Sanat
Eserlerine Yapılan Harcamalar
Dr. Hasan Yalçın , E. Hesap Uzmanı, YMM
Code: Tax. 2021/013/004/LV. 09/06/2021
Firmaların
faaliyette bulundukları alanların tefrişinde ve dekorasyonunda çeşitli sanat
eserlerinin kullanılması oldukça yaygın bir uygulamadır. Bu eserlere örnek olarak
tablolar, heykeller, resimler, ve mermer süslemeleri gösterilebilir. Bu yaygın
uygulamaya rağmen bu eserler için yapılan ödemelerin şirket kayıtlarında nasıl
yer alacağı ve ödemelerin gider niteliği taşıyıp taşımadığı hala tartışma konusudur.
Ä°stanbul
Defterdarlığı tarafından verilen bir özelge de; "Sanat eserlerinin
işletmenin faaliyeti ile ilgili olarak kullanılması ve bu nedenle yıpranmaya,
aşınmaya veya kıymetten düşmeye maruz bulunması söz konusu olmayacağından
bunlar için amortisman ayrılması mümkün değildir. Diğer taraftan, sanat
eserleri alımı için yapılan harcamanın, işletme faaliyetiyle ilgili
olmadığından, gider olarak yazılması da mümkün bulunmamaktadır." şeklinde
görüş bildirmiştir.(1) Danıştay’a yansıyan bir uyuşmazlıkta ise, Danıştay
Dördüncü Dairesi tarafından "Bankaya
alınan tablonun amortismana tabi tutulmak suretiyle gider yazılması
mümkündür." "şeklinde karar verilmiştir.
Söz
konusu Özelge ve Danıştay kararından da, anlaşılacağı üzere idare ve yargı bu
konuda farklı düşüncelere sahiptir. Bu tartışmanın sonuçlandırılabilmesi için
öncelikle sanat eseri ve tefriş objelerini birbirinden ayrılması gerekmektedir.

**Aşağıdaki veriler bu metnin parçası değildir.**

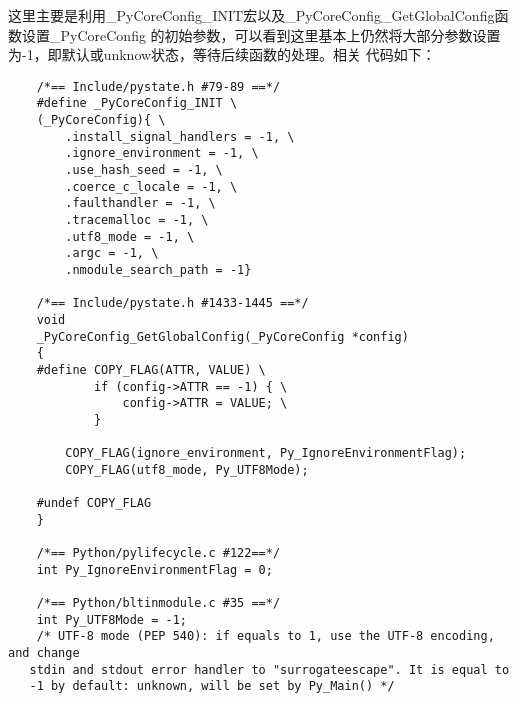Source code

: \documentclass[UTF8]{book}
\begin{document}
这里主要是利用\_PyCoreConfig\_INIT宏以及\_PyCoreConfig\_GetGlobalConfig函数设置\_PyCoreConfig
的初始参数，可以看到这里基本上仍然将大部分参数设置为-1，即默认或unknow状态，等待后续函数的处理。相关
代码如下：\par
\newpage 
\begin{lstlisting}
    /*== Include/pystate.h #79-89 ==*/
    #define _PyCoreConfig_INIT \
    (_PyCoreConfig){ \
        .install_signal_handlers = -1, \
        .ignore_environment = -1, \
        .use_hash_seed = -1, \
        .coerce_c_locale = -1, \
        .faulthandler = -1, \
        .tracemalloc = -1, \
        .utf8_mode = -1, \
        .argc = -1, \
        .nmodule_search_path = -1}

    /*== Include/pystate.h #1433-1445 ==*/
    void
    _PyCoreConfig_GetGlobalConfig(_PyCoreConfig *config)
    {
    #define COPY_FLAG(ATTR, VALUE) \
            if (config->ATTR == -1) { \
                config->ATTR = VALUE; \
            }

        COPY_FLAG(ignore_environment, Py_IgnoreEnvironmentFlag);
        COPY_FLAG(utf8_mode, Py_UTF8Mode);

    #undef COPY_FLAG
    }

    /*== Python/pylifecycle.c #122==*/
    int Py_IgnoreEnvironmentFlag = 0;

    /*== Python/bltinmodule.c #35 ==*/
    int Py_UTF8Mode = -1;
    /* UTF-8 mode (PEP 540): if equals to 1, use the UTF-8 encoding, and change
   stdin and stdout error handler to "surrogateescape". It is equal to
   -1 by default: unknown, will be set by Py_Main() */

\end{lstlisting}
\end{document}
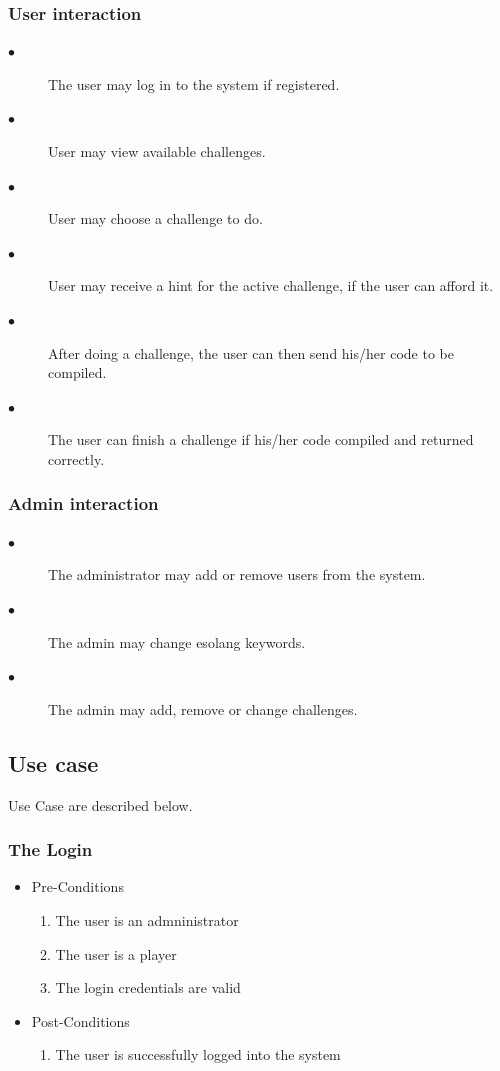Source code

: \documentclass[english]{article}
\begin{document}
		\subsubsection{User interaction}
		\begin{description}
			\item[$\bullet$] The user may log in to the system if registered.   
			\item[$\bullet$] User may view available challenges.
			\item[$\bullet$] User may choose a challenge to do.
			\item[$\bullet$] User may receive a hint for the active challenge, if the user can afford it.
			\item[$\bullet$] After doing a challenge, the user can then send his/her code to be compiled.
			\item[$\bullet$] The user can finish a challenge if his/her code compiled and returned correctly.
		\end{description}
		
		\subsubsection{Admin interaction}
		\begin{description}
			\item[$\bullet$] The administrator may add or remove users from the system.
			\item[$\bullet$] The admin may change esolang keywords.
			\item[$\bullet$] The admin may add, remove or change challenges.
		\end{description}

		
		\subsection{Use case}
		Use Case are described below.
		
		
		
		\subsubsection{The Login}
		\begin{itemize}
	
		
		\item Pre-Conditions
			\begin{enumerate}
				\item The user is an admninistrator
				\item The user is a player
				\item The login credentials are valid
			\end{enumerate}
		\item Post-Conditions
			\begin{enumerate}
			\item The user is successfully logged into the system
						
			\end{enumerate}
		
			
		

\end{itemize}
\end{document}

Bu nokta da bizi sanat eseri kavramından ne anlaşılması gerektiğine
götürecektir. Basit tanımlarına gidecek olursak ; sanat
eseri sanatçı
tarafından bir estetik tavır sonucu oluşan bir eserdir. Her sanat eserinin bu
nedenle estetik değeri vardır. Çünkü sanatçının kendine özgü duyguları, heyecanları,
hayal gücü ve yetenekleri eserinde birleşmiştir.[1] Sanat eserinin
en önemli özelliği tek olmasıdır. Çünkü sanatçı eserini
oluştururken oluşan duyguları ve hayal gücünü bir kez daha aynen yaşayamaz. Bir
ürünün sanat eseri
olarak belirlenmesinde üç temel öğe etkendir. Bunlar, estetik süje (sanatçı) , estetik obje (sanatçının sanat eserine
dönüştürmek istediği her şey) ve estetik yargıdır (sanat eseri hakkında
ortaya konan beğeni değeri, yani güzel ya da güzel olmamayı belirten yargı.).
Bu nedenle öncelikle işletmelerde
satın alınan şeyin sanat eseri olup olmadığının belirlenmesi gerekmektedir.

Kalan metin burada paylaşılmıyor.